De fait, en comparant la description qu’ils font de ces phénomènes, on s’aperçoit que le langage, les sentiments, les émotions exprimés par Padre Pio, sont très similaires à ce qu’écrit Sainte Thérèse de l’Enfant Jésus.
La participation du Saint de Pietrelcina, en bilocation, à la béatification et à la canonisation de Sainte Thérèse de l’Enfant Jésus, est un fait reconnu.
Monseigneur Thomas Gregorio Comacho, Archevêque de Salto (Uruguay) a en effet, déclaré avoir vu, le 29 avril 1923, le frère capucin dans la Basilique Saint Pierre. Toutefois quand il s’approcha pour le saluer, celui-ci disparut.
Puis, deux ans plus tard, le 17 mai 1925, le jour de la canonisation de Sainte Thérèse, ce fut Don Orione (Saint Louis Orione) qui témoigna de la présence de Padre Pio, toujours en bilocation. Don Orione, déclara lui aussi, que Padre Pio disparaissait chaque fois qu’il essayait de s’en approcher.
Ces deux bilocations, survenues lors de deux évènements écclésiaux importants regardant Sainte Thérèse, montrent la dévotion que le capucin stigmatisé nourrissait pour la sainte Patrone des Missions.
Dans une lettre à sa fille spirituelle, Raffaelina Cerase, également très dévote de la petite Thérèse, Padre Pio, reprenant un conseil de Padre Agostino, dit ceci de la carmélite « Voici, ma fille, l’exemple d’une âme totalement détachée d’elle même, et pleine de Dieu. C’est précisément ce que vous devez vous efforcer de devenir, vous aussi, avec l’aide de Dieu ».
2. Voyons maintenant la spiritualité qui a caractérisé et uni la vie de ces deux saints.
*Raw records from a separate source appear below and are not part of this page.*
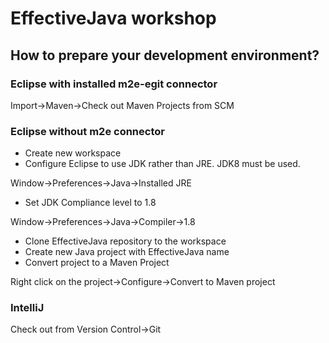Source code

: # EffectiveJava workshop

## How to prepare your development environment?

### Eclipse with installed m2e-egit connector

Import->Maven->Check out Maven Projects from SCM

### Eclipse without m2e connector

* Create new workspace
* Configure Eclipse to use JDK rather than JRE. JDK8 must be used.

Window->Preferences->Java->Installed JRE

* Set JDK Compliance level to 1.8

Window->Preferences->Java->Compiler->1.8

* Clone EffectiveJava repository to the workspace
* Create new Java project with EffectiveJava name
* Convert project to a Maven Project

Right click on the project->Configure->Convert to Maven project

### IntelliJ

Check out from Version Control->Git 
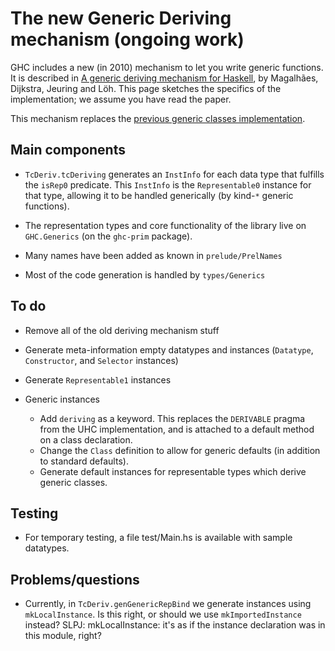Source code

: # The new Generic Deriving mechanism (ongoing work)


GHC includes a new (in 2010) mechanism to let you write generic functions.  It is described in [ A generic deriving mechanism for Haskell](http://www.dreixel.net/research/pdf/gdmh_nocolor.pdf), by Magalhães, Dijkstra, Jeuring and Löh.  This page sketches the specifics of the implementation; we assume you have read the paper.


This mechanism replaces the [previous generic classes implementation](http://www.haskell.org/ghc/docs/6.12.2/html/users_guide/generic-classes.html).

## Main components

- `TcDeriv.tcDeriving` generates an `InstInfo` for each data type that fulfills the `isRep0` predicate. This `InstInfo` is the `Representable0` instance for that type, allowing it to be handled generically (by kind-`*` generic functions).

- The representation types and core functionality of the library live on `GHC.Generics` (on the `ghc-prim` package).

- Many names have been added as known in `prelude/PrelNames`

- Most of the code generation is handled by `types/Generics`

## To do

- Remove all of the old deriving mechanism stuff

- Generate meta-information empty datatypes and instances (`Datatype`, `Constructor`, and `Selector` instances)

- Generate `Representable1` instances

- Generic instances

  - Add `deriving` as a keyword. This replaces the `DERIVABLE` pragma from the UHC implementation, and is attached to a default method on a class declaration.
  - Change the `Class` definition to allow for generic defaults (in addition to standard defaults).
  - Generate default instances for representable types which derive generic classes.

## Testing

- For temporary testing, a file test/Main.hs is available with sample datatypes.

## Problems/questions

- Currently, in `TcDeriv.genGenericRepBind` we generate instances using `mkLocalInstance`. Is this right, or should we use `mkImportedInstance` instead?  SLPJ: mkLocalInstance: it's as if the instance declaration was in this module, right?
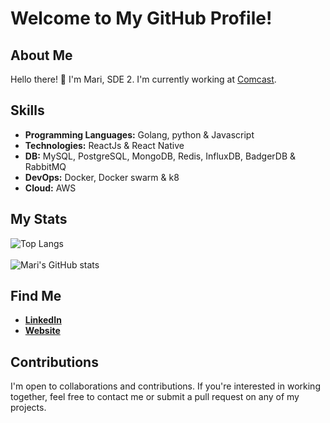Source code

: # Welcome to My GitHub Profile!

## About Me
Hello there! 👋 I'm Mari, SDE 2. I'm currently working at [Comcast](https://github.com/Comcast). 

## Skills
- **Programming Languages:** Golang, python & Javascript
- **Technologies:** ReactJs & React Native
- **DB:** MySQL, PostgreSQL, MongoDB, Redis, InfluxDB, BadgerDB & RabbitMQ 
- **DevOps:** Docker, Docker swarm & k8
- **Cloud:** AWS

## My Stats
![Top Langs](https://github-readme-stats.vercel.app/api/top-langs/?username=mari-muthu-k&layout=donut-vertical&theme=transparent)
<br/>
<br/>
![Mari's GitHub stats](https://github-readme-stats.vercel.app/api?username=mari-muthu-k&show=reviews,discussions_started,discussions_answered,prs_merged,prs_merged_percentage&theme=transparent)

## Find Me
- [**LinkedIn**](https://www.linkedin.com/in/mari-muthu-k/)
- [**Website**](https://marikraj.in/)


## Contributions
I'm open to collaborations and contributions. If you're interested in working together, feel free to contact me or submit a pull request on any of my projects.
Spiritualité que nous pouvons synthétiser ainsi : la “petite voie” et l’humilité, l’amour de l’Eucharistie, l’abandon à l’amour de Dieu, la “Folie de la Croix” et l’expérience de la Miséricorde.
La “Petite Voie”
Bien que de manière différente, ces deux saints, pour aller à l’encontre du Seigneur, ont choisi et vécu la “petite voie”.
Un chemin fait de petits gestes quotidiens, pleins d’amour, de reconnaissance, d’offrande de ses propres souffrances, d’incompréhensions, d’humiliations, de dépouillement total de soi-même à l’imitation de “ l’abaissement de Dieu”.
A la lecture de leur vie et de leurs écrits, il apparaît que – que ce soit Thérèse ou que se soit Padre Pio – ils ont toujours désiré une vie cachée et qu’ils se sont toujours pris pour “un petit rien”. Tous les deux se sont vraiment faits “enfants”, pour suivre Jésus et rechercher l’amour dans les petites choses (cf. Mc 10,14-16). Padre Pio disait de lui-même « Je ne suis qu’un pauvre frère qui prie ».
Le choix de l’humilité et de la “petite voie” chez ces deux saints nait de la méditation du mystère de l’incarnation, de la Kénose de Dieu et de l’amour de l’Enfant Jésus. A ce sujet, examinons en parallèle, deux de leurs écrits.
Dans son autobiographie, la petite Thérèse s’offre « à l’Enfant-Jésus pour être son petit jouet … non pas comme un de ces jouets de prix que les enfants se contentent de regarder sans oser y toucher, mais comme une petite balle de nulle valeur, qu’il pouvait jeter à terre, pousser du pied, percer, laisser dans un coin, ou bien presser sur son cœur si celui faisait plaisir ».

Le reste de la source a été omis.